• **Aim of the task**
Each line of the listing below containing the word "index" should be returned.

══ Excerpted records

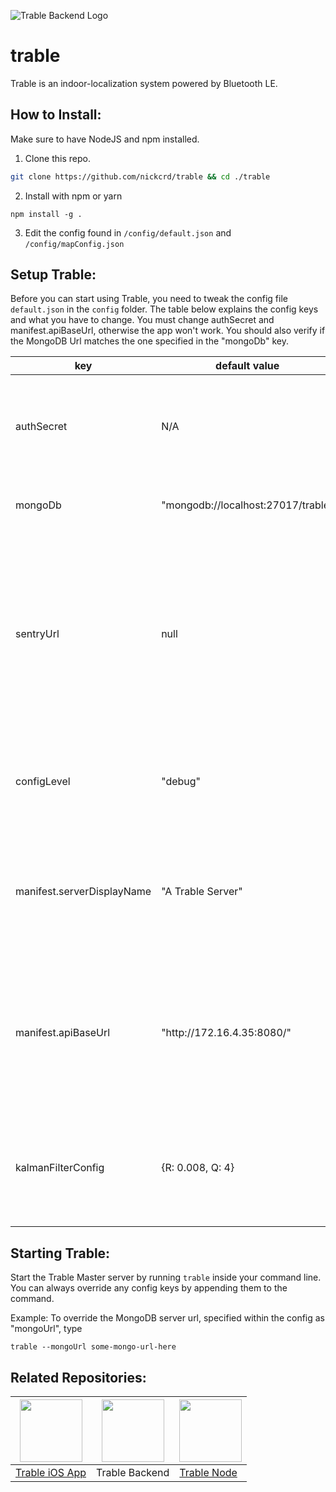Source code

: ![Trable Backend Logo](https://i.imgur.com/vxC6XBx.png)
# trable
Trable is an indoor-localization system powered by Bluetooth LE. 

## How to Install:
Make sure to have NodeJS and npm installed.
1. Clone this repo.
```sh
git clone https://github.com/nickcrd/trable && cd ./trable
``` 
2. Install with npm or yarn
```
npm install -g .
```
3. Edit the config found in ``/config/default.json`` and ``/config/mapConfig.json``

## Setup Trable:
Before you can start using Trable, you need to tweak the config file ``default.json`` in the ``config`` folder. The table below explains the config keys and what you have to change. You must change authSecret and manifest.apiBaseUrl, otherwise the app won't work. You should also verify if the MongoDB Url matches the one specified in the "mongoDb" key.

|key|default value|description|
|---|---|---|
|authSecret|N\/A|Used to sign JWT tokens. Make sure to specify a secure secret token.|
|mongoDb|"mongodb://localhost:27017/trable"|URL to the MongoDB database to use|
|sentryUrl|null|Specify a sentry.io URL if you want to be notified of application errors. This is probably only useful for other developers. Set it to null if you want to disable sentry.io integration.| 
|configLevel|"debug"|Change the logger level, valid types are: info, verbose, debug|
|manifest.serverDisplayName|"A Trable Server"|This will identify your server within the Trable Mobile app and will be shown to the enduser.|
|manifest.apiBaseUrl|"http:\/\/172.16.4.35:8080/"|Specify an internal or public IP/URL that points to your api base url. Must be routeable from the enduser devices.|
|kalmanFilterConfig|{R: 0.008, Q: 4}|Change R and Q of the Kalman Filter used to filter RSSIs, only tweak this if you need to.|


## Starting Trable:
Start the Trable Master server by running `trable` inside your command line. You can always override any config keys by appending them to the command.

Example: To override the MongoDB server url, specified within the config as "mongoUrl", type 
```
trable --mongoUrl some-mongo-url-here
```

## Related Repositories:
|<a href="https://github.com/nickcrd/trable-ios/"><img src="https://i.imgur.com/SevbyjI.png" width="100" height="100"/></a>|<a href="https://github.com/nickcrd/trable/"><img src="https://i.imgur.com/5D8gFiS.png" width="100" height="100"/></a>|<a href="https://github.com/nickcrd/trable-node/"><img src="https://i.imgur.com/sNpxjbc.png" width="100" height="100"/></a>|
|-|-|-|
|[Trable iOS App](https://github.com/nickcrd/trable-ios/)|Trable Backend|[Trable Node](https://github.com/nickcrd/trable-node/)|

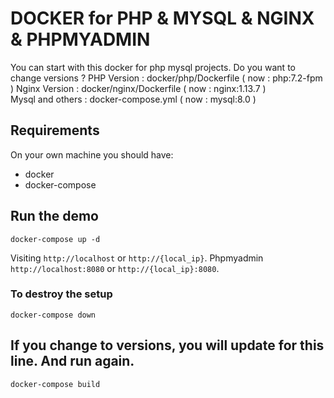 # DOCKER for PHP & MYSQL & NGINX & PHPMYADMIN 

You can start with this docker for php mysql projects.
Do you want to change versions ?
PHP Version : docker/php/Dockerfile ( now : php:7.2-fpm )
Nginx Version : docker/nginx/Dockerfile ( now : nginx:1.13.7 )  
Mysql and others : docker-compose.yml ( now : mysql:8.0 )

## Requirements

On your own machine you should have:

- docker
- docker-compose

## Run the demo

```
docker-compose up -d
```

Visiting `http://localhost` or `http://{local_ip}`.
Phpmyadmin `http://localhost:8080` or `http://{local_ip}:8080`.


### To destroy the setup

```
docker-compose down
```

## If you change to versions, you will update for this line. And run again.

```
docker-compose build
```
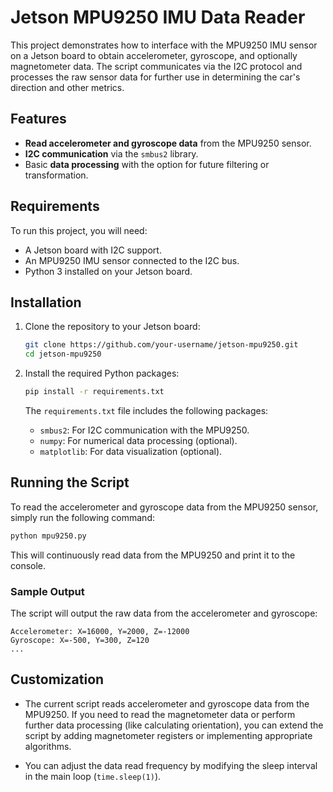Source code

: # Jetson MPU9250 IMU Data Reader

This project demonstrates how to interface with the MPU9250 IMU sensor on a Jetson board to obtain accelerometer, gyroscope, and optionally magnetometer data. The script communicates via the I2C protocol and processes the raw sensor data for further use in determining the car's direction and other metrics.

## Features

- **Read accelerometer and gyroscope data** from the MPU9250 sensor.
- **I2C communication** via the `smbus2` library.
- Basic **data processing** with the option for future filtering or transformation.

## Requirements

To run this project, you will need:

- A Jetson board with I2C support.
- An MPU9250 IMU sensor connected to the I2C bus.
- Python 3 installed on your Jetson board.

## Installation

1. Clone the repository to your Jetson board:

   ```bash
   git clone https://github.com/your-username/jetson-mpu9250.git
   cd jetson-mpu9250
   ```

2. Install the required Python packages:

   ```bash
   pip install -r requirements.txt
   ```

   The `requirements.txt` file includes the following packages:
   - `smbus2`: For I2C communication with the MPU9250.
   - `numpy`: For numerical data processing (optional).
   - `matplotlib`: For data visualization (optional).

## Running the Script

To read the accelerometer and gyroscope data from the MPU9250 sensor, simply run the following command:

```bash
python mpu9250.py
```

This will continuously read data from the MPU9250 and print it to the console.

### Sample Output

The script will output the raw data from the accelerometer and gyroscope:

```
Accelerometer: X=16000, Y=2000, Z=-12000
Gyroscope: X=-500, Y=300, Z=120
...
```

## Customization

- The current script reads accelerometer and gyroscope data from the MPU9250. If you need to read the magnetometer data or perform further data processing (like calculating orientation), you can extend the script by adding magnetometer registers or implementing appropriate algorithms.

- You can adjust the data read frequency by modifying the sleep interval in the main loop (`time.sleep(1)`).
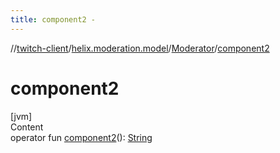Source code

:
 ```yaml
---
title: component2 -
---
```

//[twitch-client](../../index.md)/[helix.moderation.model](../index.md)/[Moderator](index.md)/[component2](component2.md)



# component2  
[jvm]  
Content  
operator fun [component2](component2.md)(): [String](https://kotlinlang.org/api/latest/jvm/stdlib/kotlin/-string/index.html)  



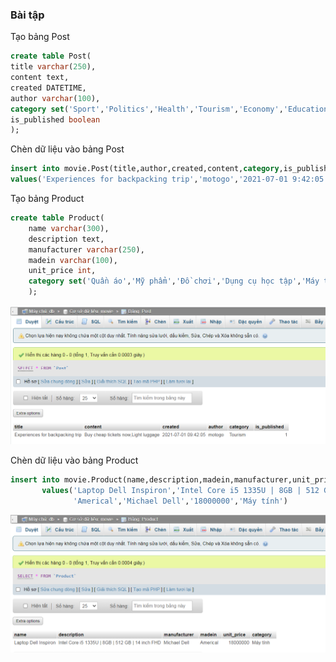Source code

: ### Bài tập 
Tạo bảng Post

```sql
create table Post(
title varchar(250), 
content text, 
created DATETIME, 
author varchar(100), 
category set('Sport','Politics','Health','Tourism','Economy','Education','Technology','Science'), 
is_published boolean 
);
```
Chèn dữ liệu vào bảng Post
```sql
insert into movie.Post(title,author,created,content,category,is_published)
values('Experiences for backpacking trip','motogo','2021-07-01 9:42:05','Buy cheap tickets now,Light luggage','Tourism',1);

```


Tạo bảng Product
```sql
create table Product(
    name varchar(300),
    description text,
    manufacturer varchar(250),
    madein varchar(100),
    unit_price int,
    category set('Quần áo','Mỹ phẩm','Đồ chơi','Dụng cụ học tập','Máy tính','Di động','Điện tự dân dụng','Văn phòng')
    );

```
 ![](./Post.png)

Chèn dữ liệu vào bảng Product
```sql
insert into movie.Product(name,description,madein,manufacturer,unit_price,category)
       values('Laptop Dell Inspiron','Intel Core i5 1335U | 8GB | 512 GB | 14 inch FHD',
              'Americal','Michael Dell','18000000','Máy tính')
```
![](./Product.png)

════

• **Solution to this task**
//[twitch-client](../../index.md)/[helix.moderation.model](../index.md)/[Moderator](index.md)/[component2](component2.md)
operator fun [component2](component2.md)(): [String](https://kotlinlang.org/api/latest/jvm/stdlib/kotlin/-string/index.html)  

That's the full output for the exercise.